Added to the chaos this year was going into the woods and actually cutting a tree down ourselves. This would have been fine had we lashed it with less enthusiasm and more skill to the roofrack.

Instead we caused a roadblock on the top of Portsdown Hill when the tree swung off the roof and into a field of something – perhaps cabbages.

I didn’t hang around to get a proper look at the veg as, unsurprisingly, the mood in the car (well, the front seats in particular) had turned distinctly unfestive.

With tree safely installed at home , I popped into Homebase to update my decorations and, for once, go for something a little more tasteful than my eclectic and much-loved baubles.

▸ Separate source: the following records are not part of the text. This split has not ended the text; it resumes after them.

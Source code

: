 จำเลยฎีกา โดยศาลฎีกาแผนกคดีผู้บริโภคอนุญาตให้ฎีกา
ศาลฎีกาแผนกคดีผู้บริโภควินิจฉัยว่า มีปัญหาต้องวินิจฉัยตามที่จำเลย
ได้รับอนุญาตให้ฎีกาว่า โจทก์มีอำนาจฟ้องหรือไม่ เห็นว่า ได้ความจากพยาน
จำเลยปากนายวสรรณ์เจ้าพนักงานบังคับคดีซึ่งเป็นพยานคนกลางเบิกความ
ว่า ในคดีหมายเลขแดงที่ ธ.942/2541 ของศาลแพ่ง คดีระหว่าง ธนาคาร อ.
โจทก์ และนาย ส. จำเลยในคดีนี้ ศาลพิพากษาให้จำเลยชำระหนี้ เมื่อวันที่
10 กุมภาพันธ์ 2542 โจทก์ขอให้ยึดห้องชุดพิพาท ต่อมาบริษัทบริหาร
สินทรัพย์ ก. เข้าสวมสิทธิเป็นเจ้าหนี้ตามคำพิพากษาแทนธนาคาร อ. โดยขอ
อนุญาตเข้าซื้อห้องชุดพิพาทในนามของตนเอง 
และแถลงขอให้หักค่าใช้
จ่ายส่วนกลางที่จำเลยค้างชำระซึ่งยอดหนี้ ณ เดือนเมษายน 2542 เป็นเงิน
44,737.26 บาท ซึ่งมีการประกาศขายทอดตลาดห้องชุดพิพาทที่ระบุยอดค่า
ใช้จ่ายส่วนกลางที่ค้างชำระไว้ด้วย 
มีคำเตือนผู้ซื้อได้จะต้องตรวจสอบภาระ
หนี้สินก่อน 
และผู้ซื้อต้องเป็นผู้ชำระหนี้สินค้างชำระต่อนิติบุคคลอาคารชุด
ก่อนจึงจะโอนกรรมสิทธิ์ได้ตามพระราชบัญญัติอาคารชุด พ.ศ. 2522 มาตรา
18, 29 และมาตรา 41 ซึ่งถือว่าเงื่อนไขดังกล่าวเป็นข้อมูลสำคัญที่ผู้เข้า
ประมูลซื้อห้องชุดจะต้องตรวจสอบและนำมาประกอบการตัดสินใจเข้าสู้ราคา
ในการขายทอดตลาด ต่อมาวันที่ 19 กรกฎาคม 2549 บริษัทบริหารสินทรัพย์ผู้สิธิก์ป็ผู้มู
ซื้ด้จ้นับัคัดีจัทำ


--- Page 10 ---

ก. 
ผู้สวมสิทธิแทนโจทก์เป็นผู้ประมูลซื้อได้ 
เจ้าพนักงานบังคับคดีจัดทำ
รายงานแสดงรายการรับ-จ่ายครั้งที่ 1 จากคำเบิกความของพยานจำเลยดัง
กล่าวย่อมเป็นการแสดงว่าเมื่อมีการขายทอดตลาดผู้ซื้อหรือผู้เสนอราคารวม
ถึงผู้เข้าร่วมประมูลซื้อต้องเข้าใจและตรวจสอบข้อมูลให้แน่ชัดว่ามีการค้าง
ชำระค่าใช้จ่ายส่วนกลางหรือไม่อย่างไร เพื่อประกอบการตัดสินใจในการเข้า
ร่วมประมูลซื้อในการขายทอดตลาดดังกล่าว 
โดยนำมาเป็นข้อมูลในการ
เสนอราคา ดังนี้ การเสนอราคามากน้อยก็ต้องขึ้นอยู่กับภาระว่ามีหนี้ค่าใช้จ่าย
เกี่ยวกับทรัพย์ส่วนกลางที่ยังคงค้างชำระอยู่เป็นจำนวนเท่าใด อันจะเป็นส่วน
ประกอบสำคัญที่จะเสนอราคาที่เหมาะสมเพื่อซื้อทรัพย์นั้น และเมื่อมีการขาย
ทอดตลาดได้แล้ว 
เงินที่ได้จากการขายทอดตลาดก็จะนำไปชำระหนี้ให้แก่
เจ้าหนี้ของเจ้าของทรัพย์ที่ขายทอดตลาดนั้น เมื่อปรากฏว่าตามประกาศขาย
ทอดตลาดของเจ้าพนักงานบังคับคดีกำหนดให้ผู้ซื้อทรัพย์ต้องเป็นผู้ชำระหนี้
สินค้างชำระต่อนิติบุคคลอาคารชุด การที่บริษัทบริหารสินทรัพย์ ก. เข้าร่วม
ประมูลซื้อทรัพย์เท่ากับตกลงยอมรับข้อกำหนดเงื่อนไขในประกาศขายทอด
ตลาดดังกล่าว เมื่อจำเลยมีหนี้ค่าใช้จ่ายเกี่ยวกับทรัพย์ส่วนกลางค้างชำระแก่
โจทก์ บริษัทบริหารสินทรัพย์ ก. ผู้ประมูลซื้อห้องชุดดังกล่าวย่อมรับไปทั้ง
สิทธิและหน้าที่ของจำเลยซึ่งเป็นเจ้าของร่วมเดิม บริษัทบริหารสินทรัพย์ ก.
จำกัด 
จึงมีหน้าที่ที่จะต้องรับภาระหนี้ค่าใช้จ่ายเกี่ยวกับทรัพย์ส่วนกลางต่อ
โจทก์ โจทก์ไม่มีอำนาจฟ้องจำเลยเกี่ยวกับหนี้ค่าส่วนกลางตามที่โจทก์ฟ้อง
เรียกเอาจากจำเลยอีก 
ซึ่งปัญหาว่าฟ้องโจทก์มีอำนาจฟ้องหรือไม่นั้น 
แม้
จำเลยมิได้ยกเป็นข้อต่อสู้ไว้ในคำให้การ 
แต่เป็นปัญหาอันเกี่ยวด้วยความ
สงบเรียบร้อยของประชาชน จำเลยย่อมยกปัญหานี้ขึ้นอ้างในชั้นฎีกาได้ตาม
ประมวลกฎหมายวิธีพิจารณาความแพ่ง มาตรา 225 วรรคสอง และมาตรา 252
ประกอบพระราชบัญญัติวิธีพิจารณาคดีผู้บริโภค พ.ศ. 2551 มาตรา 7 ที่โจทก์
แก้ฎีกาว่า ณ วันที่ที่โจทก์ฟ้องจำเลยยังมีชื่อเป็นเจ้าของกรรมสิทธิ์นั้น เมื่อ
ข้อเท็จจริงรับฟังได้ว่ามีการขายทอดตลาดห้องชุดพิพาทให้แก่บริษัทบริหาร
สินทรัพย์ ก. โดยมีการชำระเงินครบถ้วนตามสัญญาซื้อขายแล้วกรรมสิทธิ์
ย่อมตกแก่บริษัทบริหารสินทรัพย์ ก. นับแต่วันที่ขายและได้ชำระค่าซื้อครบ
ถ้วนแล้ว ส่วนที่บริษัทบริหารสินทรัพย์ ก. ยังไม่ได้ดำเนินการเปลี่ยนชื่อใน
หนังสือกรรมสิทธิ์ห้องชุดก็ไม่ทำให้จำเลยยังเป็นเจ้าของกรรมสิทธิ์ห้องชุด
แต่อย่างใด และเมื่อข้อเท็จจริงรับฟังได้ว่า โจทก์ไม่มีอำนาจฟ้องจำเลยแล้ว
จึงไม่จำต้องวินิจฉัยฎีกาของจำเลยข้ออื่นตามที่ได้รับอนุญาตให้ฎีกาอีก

But, unbelievably, nearly all their Christmas stuff had been taken down – even the tunnel of lights, which I force the children into on a yearly basis so I can ooh and aah, had disappeared.

The shop assistant assured me that, as the decorations had been up since October, it was time to get rid of them – before Christmas. So there I was, on a specific festive timetable, all revved up with a week to go, only to find that I had missed the four-month slot that everyone else appears to be working to.

It’s plain rude, isn’t it? I’m sure that there are many like me who are still frantically running around trying to gather bits and bobs. for Christmas. But how can we if they’ve already been taken off the shelves?

Imagine if the supermarkets decided not to sell turkeys in the last few days before Christmas because they’d been selling them all year? Or the garage forecourts decided to do without coal as it’s just sitting in the rain for many months and surely all coal buyers would have bought some by now? It’d be chaos.

Oh, I’m just moaning because, yet again, I have a Christmas colour scheme that looks as if a rainbow got into a massive fight at a paintball facility.